本规定适用于公司范围内与IT相关的内部审核与管理评审，主要针对公司层面IT系统有关的业务与管理。

2．相关部门

IT部、与IT业务相关的各部门。

3．职责与权限

3.1 IT部负责组织根据本规定对IT相关规章制度及其执行情况及IT项目的建设情况进行监督、监控、审核与评价。

3.2 IT部领导负责组织管理评审，并主持管理评审会议。

3.3 其他管理人员，包括相关部门IT系统负责人参加管理评审，并按职责范围提供内控体系运行情况的信息和资料，形成书面材料向管理评审会议汇报。

3.4 内审组长负责具体组织实施内审工作。

3.5 内审员负责协助内审组长完成内审工作。

3.6 受审核部门负责协助并积极配合内审工作。

4．管理内容与流程

4.1 IT内部审核

4.1.1 年度审核计划编制

4.1.1.1 每年第一季度，IT部组织人员完成《年度IT内部审核计划》的编制，并提交IT部领导批准。

4.1.1.2 “年度IT内部审核计划”要保证全年完成涉及IT体系中的全部要素和全部活动以及所有场所与部门。
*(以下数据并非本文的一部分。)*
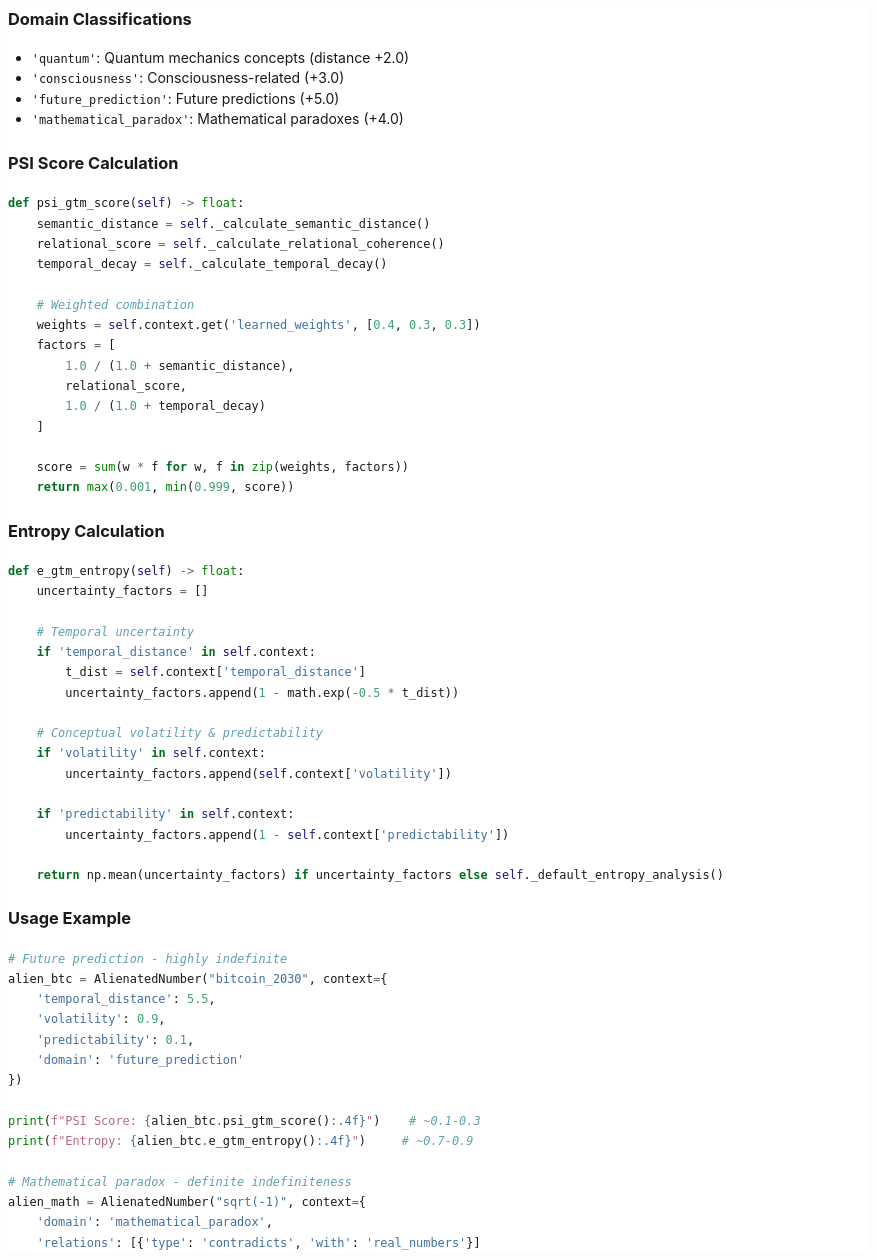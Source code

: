 ### Domain Classifications
- `'quantum'`: Quantum mechanics concepts (distance +2.0)
- `'consciousness'`: Consciousness-related (+3.0)
- `'future_prediction'`: Future predictions (+5.0)
- `'mathematical_paradox'`: Mathematical paradoxes (+4.0)

### PSI Score Calculation
```python
def psi_gtm_score(self) -> float:
    semantic_distance = self._calculate_semantic_distance()
    relational_score = self._calculate_relational_coherence()
    temporal_decay = self._calculate_temporal_decay()
    
    # Weighted combination
    weights = self.context.get('learned_weights', [0.4, 0.3, 0.3])
    factors = [
        1.0 / (1.0 + semantic_distance),
        relational_score,
        1.0 / (1.0 + temporal_decay)
    ]
    
    score = sum(w * f for w, f in zip(weights, factors))
    return max(0.001, min(0.999, score))
```

### Entropy Calculation
```python
def e_gtm_entropy(self) -> float:
    uncertainty_factors = []
    
    # Temporal uncertainty
    if 'temporal_distance' in self.context:
        t_dist = self.context['temporal_distance']
        uncertainty_factors.append(1 - math.exp(-0.5 * t_dist))
    
    # Conceptual volatility & predictability
    if 'volatility' in self.context:
        uncertainty_factors.append(self.context['volatility'])
    
    if 'predictability' in self.context:
        uncertainty_factors.append(1 - self.context['predictability'])
    
    return np.mean(uncertainty_factors) if uncertainty_factors else self._default_entropy_analysis()
```

### Usage Example
```python
# Future prediction - highly indefinite
alien_btc = AlienatedNumber("bitcoin_2030", context={
    'temporal_distance': 5.5,
    'volatility': 0.9,
    'predictability': 0.1,
    'domain': 'future_prediction'
})

print(f"PSI Score: {alien_btc.psi_gtm_score():.4f}")    # ~0.1-0.3
print(f"Entropy: {alien_btc.e_gtm_entropy():.4f}")     # ~0.7-0.9

# Mathematical paradox - definite indefiniteness
alien_math = AlienatedNumber("sqrt(-1)", context={
    'domain': 'mathematical_paradox',
    'relations': [{'type': 'contradicts', 'with': 'real_numbers'}]
```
“年度IT内部审核计划”的内容应包括：

1）审核的要素；

2）受审核的部门；

3）审核的时间安排；

4）编制、审核、批准人签字等。

4.1.1.3 在下列情况下，可追加审核或增加审核频次：

1）IT系统有关的领导层、组织结构、人员、产品与服务等发生重大变化时；

2）IT系统发生了严重的质量问题或因质量问题引起顾客重大投诉时。

4.1.2 审核的策划和准备

4.1.2.1 指定内审组长并组成内审组

1）每次审核前由IT部领导指定内审组长和内审员，组成内审组；

2）内审组成员在业务水平和管理经验等资格方面应符合内审要求，应经过相应的培训，熟悉IT 内控体系文件，办事公道，并得到被审核部门的认可；

3）只要人力资源允许，内审组成员应与被审核的部门无直接责任，独立于被审核工作。

4.1.2.2 制订《IT内部审核实施计划》

内审组长负责制订审核实施计划，内容包括：审核目的、范围、依据；审核的日程安排；内审小组的组成和分工；受审核部门相关的过程、活动及对应的管理制度条款和体系要求；其他需明确的事项和要求等。
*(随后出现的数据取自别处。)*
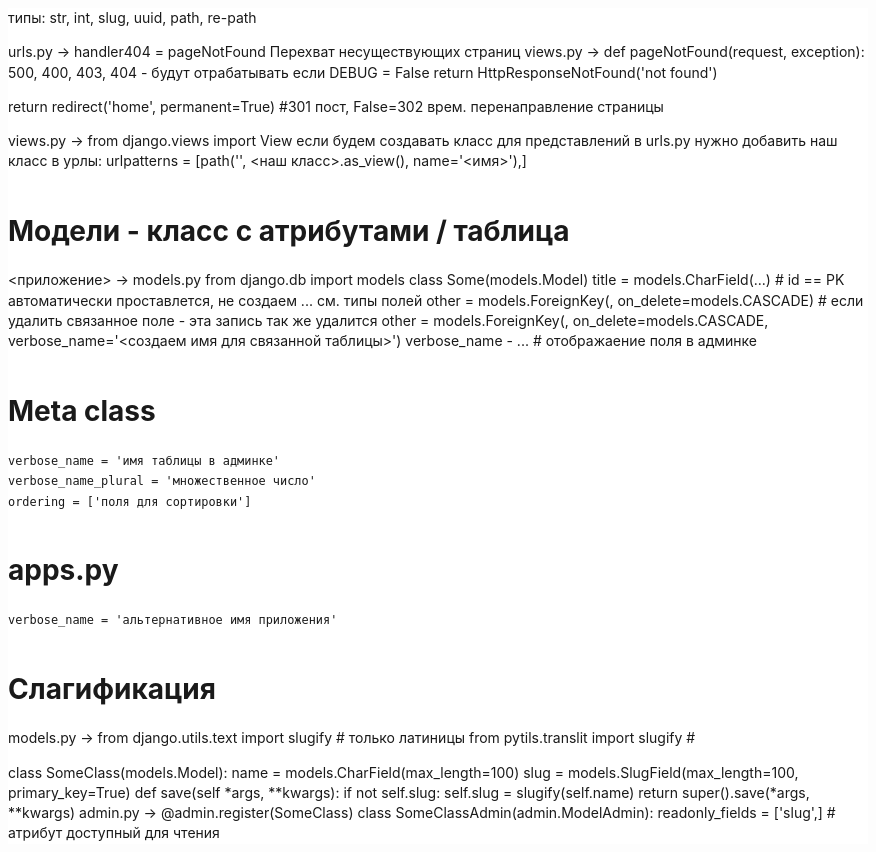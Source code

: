 типы: str, int, slug, uuid, path, re-path 

urls.py -> handler404 = pageNotFound                Перехват несуществующих страниц
views.py -> def pageNotFound(request, exception):   500, 400, 403, 404 - будут отрабатывать если DEBUG = False
    return HttpResponseNotFound('not found')

return redirect('home', permanent=True) #301 пост, False=302 врем. перенаправление страницы

views.py -> from django.views import View если будем создавать класс для представлений
в urls.py нужно добавить наш класс в урлы:
urlpatterns = [path('<url>', <наш класс>.as_view(), name='<имя>'),]

# Модели - класс с атрибутами / таблица
<приложение> -> models.py
from django.db import models
class Some(models.Model)
    title = models.CharField(...)   # id == PK автоматически проставлется, не создаем
    ...  см. типы полей
    other = models.ForeignKey(<Class>, on_delete=models.CASCADE) # если удалить связанное поле - эта запись так же удалится
    other = models.ForeignKey(<Class>, on_delete=models.CASCADE, verbose_name='<создаем имя для связанной таблицы>') 
    verbose_name - ... # отображаение поля в админке
# Meta class
    verbose_name = 'имя таблицы в админке'
    verbose_name_plural = 'множественное число'
    ordering = ['поля для сортировки']

# apps.py
    verbose_name = 'альтернативное имя приложения'

# Слагификация
models.py ->
from django.utils.text import slugify # только латиницы
from pytils.translit import slugify # 

class SomeClass(models.Model):
    name = models.CharField(max_length=100)
    slug = models.SlugField(max_length=100, primary_key=True)
    def save(self *args, **kwargs):
        if not self.slug:
            self.slug = slugify(self.name)
        return super().save(*args, **kwargs)
admin.py ->
@admin.register(SomeClass)
class SomeClassAdmin(admin.ModelAdmin):
    readonly_fields = ['slug',]  # атрибут доступный для чтения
内审组应提前三个工作日将计划发放到有关部门，以便确认计划安排。

4.1.2.3 内审员应根据任务分工编写《IT内审检查表》。

4.1.3 审核实施

4.1.3.1 首次会议

首次会议由内审组长主持，受审核部门负责人和审核组成员参加。

会议内容包括：明确审核的目的与范围、依据、要求和方法，介绍审核计划，解决计划中不明确的细节，建立联系渠道，落实具体安排，确定末次会议时间等；首次会议要签到。

4.1.3.2 现场审核

内审员按审核计划和检查表实施审核。

通过交谈、询问、文件查阅、现场检查(即问、听、看、查)等方法收集客观证据并记录，应使用正确的工作方法和审核技巧。

4.1.3.3 确定不合格项

内审组评审检查结果，确定不合格项。按不合格性质分为：体系性不合格、实施性不合格、效果性不合格；按严重程度分为：轻微不合格和严重不合格。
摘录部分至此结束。